いろいろなことを思い出します。まだ、若いつもりでも、半世紀以上も生きていると色々なことを経験するものです。
まず、35年前のモスクワ。ナホトカ経由の貧乏旅行でギリシアに行く途中、初めて体験した零下40℃。クレムリンも凍っていた。それから、30年前の会社に入って初めての海外出張。クレーム処理作業の途中、ようやく取れた休みに訪れた零下25℃のナイアガラの滝。両サイドが滝の形をして凍り、川の水は溶けかけのカキ氷のよう。(帰りに、エンストした車の若いカップルを助け、夜になり余りにも寒いー零下30℃ーので尿意を覚え、凍るかどうか実験した連れション。凍らなかった!)

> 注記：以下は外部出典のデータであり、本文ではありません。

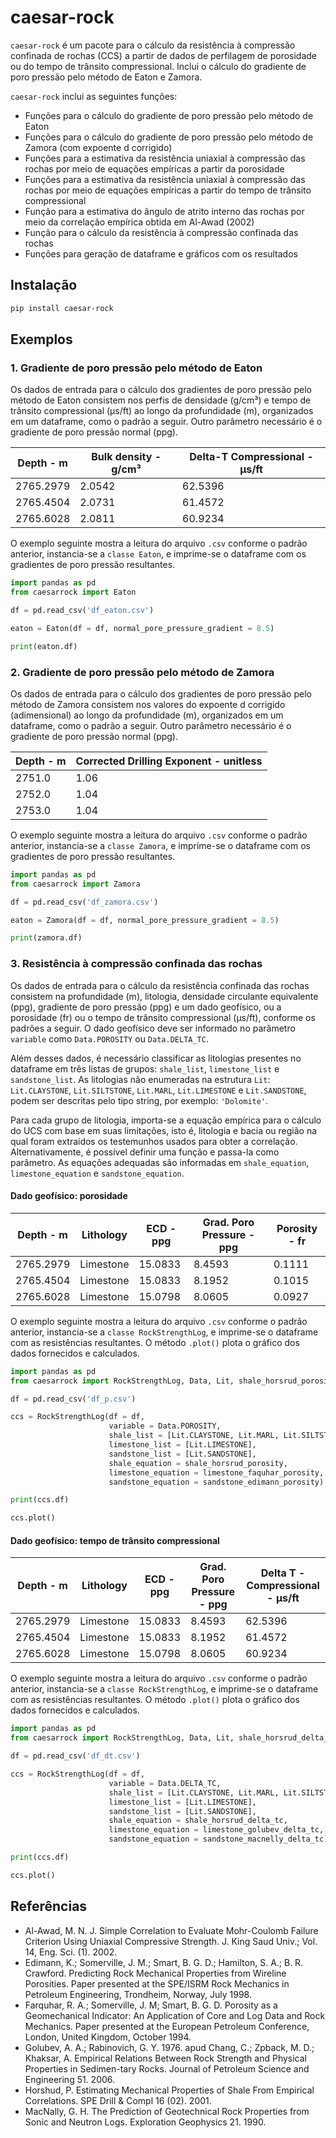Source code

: <!-- coding: utf-8 -->
# caesar-rock

`caesar-rock` é um pacote para o cálculo da resistência à compressão confinada de rochas (CCS) a partir de dados de perfilagem de porosidade ou do tempo de trânsito compressional. Inclui o cálculo do gradiente de poro pressão pelo método de Eaton e Zamora.

`caesar-rock` inclui as seguintes funções:

  * Funções para o cálculo do gradiente de poro pressão pelo método de Eaton
  * Funções para o cálculo do gradiente de poro pressão pelo método de Zamora (com expoente d corrigido)
  * Funções para a estimativa da resistência uniaxial à compressão das rochas por meio de equações empíricas a partir da porosidade
  * Funções para a estimativa da resistência uniaxial à compressão das rochas por meio de equações empíricas a partir do tempo de trânsito compressional
  * Função para a estimativa do ângulo de atrito interno das rochas por meio da correlação empírica obtida em Al-Awad (2002)
  * Função para o cálculo da resistência à compressão confinada das rochas
  * Funções para geração de dataframe e gráficos com os resultados 

## Instalação

```bash
pip install caesar-rock
```

## Exemplos

### 1. Gradiente de poro pressão pelo método de Eaton

Os dados de entrada para o cálculo dos gradientes de poro pressão pelo método de Eaton consistem nos perfis de densidade (g/cm³) e tempo de trânsito compressional (µs/ft) ao longo da profundidade (m), organizados em um dataframe, como o padrão a seguir. Outro parâmetro necessário é o gradiente de poro pressão normal (ppg).

| Depth - m | Bulk density - g/cm³ | Delta-T Compressional - µs/ft |
| -------- | -------- | -------- |
| 2765.2979 | 2.0542 | 62.5396 |
| 2765.4504 | 2.0731 | 61.4572 |
| 2765.6028 | 2.0811 | 60.9234 |

O exemplo seguinte mostra a leitura do arquivo `.csv` conforme o padrão anterior, instancia-se a `classe Eaton`, e imprime-se o dataframe com os gradientes de poro pressão resultantes.


```python
import pandas as pd
from caesarrock import Eaton

df = pd.read_csv('df_eaton.csv')

eaton = Eaton(df = df, normal_pore_pressure_gradient = 8.5)

print(eaton.df)

```

### 2. Gradiente de poro pressão pelo método de Zamora

Os dados de entrada para o cálculo dos gradientes de poro pressão pelo método de Zamora consistem nos valores do expoente d corrigido (adimensional) ao longo da profundidade (m), organizados em um dataframe, como o padrão a seguir. Outro parâmetro necessário é o gradiente de poro pressão normal (ppg).

| Depth - m | Corrected Drilling Exponent - unitless |
| -------- | -------- |
| 2751.0 | 1.06 |
| 2752.0 | 1.04 |
| 2753.0 | 1.04 |

O exemplo seguinte mostra a leitura do arquivo `.csv` conforme o padrão anterior, instancia-se a `classe Zamora`, e imprime-se o dataframe com os gradientes de poro pressão resultantes.


```python
import pandas as pd
from caesarrock import Zamora

df = pd.read_csv('df_zamora.csv')

eaton = Zamora(df = df, normal_pore_pressure_gradient = 8.5)

print(zamora.df)

```

### 3. Resistência à compressão confinada das rochas

Os dados de entrada para o cálculo da resistência confinada das rochas consistem na profundidade (m), litologia, densidade circulante equivalente (ppg), gradiente de poro pressão (ppg) e um dado geofísico, ou a porosidade (fr) ou o tempo de trânsito compressional (µs/ft), conforme os padrões a seguir. O dado geofísico deve ser informado no parâmetro `variable` como `Data.POROSITY` ou `Data.DELTA_TC`.

Além desses dados, é necessário classificar as litologias presentes no dataframe em três listas de grupos: `shale_list`, `limestone_list` e `sandstone_list`. As litologias não enumeradas na estrutura `Lit`: `Lit.CLAYSTONE`, `Lit.SILTSTONE`, `Lit.MARL`, `Lit.LIMESTONE` e `Lit.SANDSTONE`, podem ser descritas pelo tipo string, por exemplo: `'Dolomite'`.

Para cada grupo de litologia, importa-se a equação empírica para o cálculo do UCS com base em suas limitações, isto é, litologia e bacia ou região na qual foram extraídos os testemunhos usados para obter a correlação. Alternativamente, é possível definir uma função e passa-la como parâmetro. As equações adequadas são informadas em `shale_equation`, `limestone_equation` e `sandstone_equation`.

#### Dado geofísico: porosidade

| Depth - m | Lithology | ECD - ppg | Grad. Poro Pressure - ppg | Porosity - fr
| -------- | -------- | -------- |-------- | -------- |
| 2765.2979 | Limestone | 15.0833 |8.4593| 0.1111 |
| 2765.4504 | Limestone | 15.0833 |8.1952 | 0.1015 |
| 2765.6028 | Limestone | 15.0798 |8.0605 | 0.0927 |

O exemplo seguinte mostra a leitura do arquivo `.csv` conforme o padrão anterior, instancia-se a `classe RockStrengthLog`, e imprime-se o dataframe com as resistências resultantes. O método `.plot()` plota o gráfico dos dados fornecidos e calculados.

```python
import pandas as pd
from caesarrock import RockStrengthLog, Data, Lit, shale_horsrud_porosity, limestone_faquhar_porosity, sandstone_edimann_porosity

df = pd.read_csv('df_p.csv')

ccs = RockStrengthLog(df = df,
                      variable = Data.POROSITY,
                      shale_list = [Lit.CLAYSTONE, Lit.MARL, Lit.SILTSTONE],
                      limestone_list = [Lit.LIMESTONE],
                      sandstone_list = [Lit.SANDSTONE],
                      shale_equation = shale_horsrud_porosity,
                      limestone_equation = limestone_faquhar_porosity,
                      sandstone_equation = sandstone_edimann_porosity)

print(ccs.df)

ccs.plot()

```

#### Dado geofísico: tempo de trânsito compressional

| Depth - m | Lithology | ECD - ppg | Grad. Poro Pressure - ppg | Delta T - Compressional - µs/ft
| -------- | -------- | -------- |-------- | -------- |
| 2765.2979 | Limestone | 15.0833 |8.4593| 62.5396 |
| 2765.4504 | Limestone | 15.0833 |8.1952 | 61.4572 |
| 2765.6028 | Limestone | 15.0798 |8.0605 | 60.9234 |

O exemplo seguinte mostra a leitura do arquivo `.csv` conforme o padrão anterior, instancia-se a `classe RockStrengthLog`, e imprime-se o dataframe com as resistências resultantes. O método `.plot()` plota o gráfico dos dados fornecidos e calculados.

```python
import pandas as pd
from caesarrock import RockStrengthLog, Data, Lit, shale_horsrud_delta_tc, limestone_golubev_delta_tc, sandstone_macnelly_delta_tc

df = pd.read_csv('df_dt.csv')

ccs = RockStrengthLog(df = df,
                      variable = Data.DELTA_TC,
                      shale_list = [Lit.CLAYSTONE, Lit.MARL, Lit.SILTSTONE],
                      limestone_list = [Lit.LIMESTONE],
                      sandstone_list = [Lit.SANDSTONE],
                      shale_equation = shale_horsrud_delta_tc,
                      limestone_equation = limestone_golubev_delta_tc,
                      sandstone_equation = sandstone_macnelly_delta_tc)

print(ccs.df)

ccs.plot()

```

## Referências
  * Al-Awad, M. N. J. Simple Correlation to Evaluate Mohr-Coulomb Failure Criterion Using Uniaxial Compressive Strength. J. King Saud Univ.; Vol. 14, Eng. Sci. (1). 2002.
  * Edimann, K.; Somerville, J. M.; Smart, B. G. D.; Hamilton, S. A.; B. R. Crawford. Predicting Rock Mechanical Properties from Wireline Porosities. Paper presented at the SPE/ISRM Rock Mechanics in Petroleum Engineering, Trondheim, Norway, July 1998.
  * Farquhar, R. A.; Somerville, J. M; Smart, B. G. D. Porosity as a Geomechanical Indicator: An Application of Core and Log Data and Rock Mechanics. Paper presented at the European Petroleum Conference, London, United Kingdom, October 1994.
  * Golubev, A. A.; Rabinovich, G. Y. 1976. apud Chang, C.; Zpback, M. D.; Khaksar, A. Empirical Relations Between Rock Strength and Physical Properties in Sedimen-tary Rocks. Journal of Petroleum Science and Engineering 51. 2006. 
  * Horshud, P. Estimating Mechanical Properties of Shale From Empirical Correlations. SPE Drill & Compl 16 (02). 2001.
  * MacNally, G. H. The Prediction of Geotechnical Rock Properties from Sonic and Neutron Logs. Exploration Geophysics 21. 1990.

クレーム処理作業の途中、作業に関わる人々を喜ばせようと料理の材料を買いに密かに歩いて外出した零下20℃。20分もたつと顔が凍りつき出して、「顔が凍傷になったら、どうしょう。」
一番寒かったのは冬のアラスカ。零下40℃、風速40m。体がコキン!さすがに怖くて、立ちション実験は出来なかった。
イラクで人質になった時も、連れて行かれる途中暑さで死にかけた(http://homepage3.nifty.com/flora-aoi/human_shield/ )のに、冬は凍るような寒さで、水シャワーは本当に冷たかった。
こんなことを思出しているとパキスタン北部地震の被災児たちの寒さや飢えのことを考えて、心が痛む。彼らをまともに助けることの出来ない人間ってなんと無力なのだろう。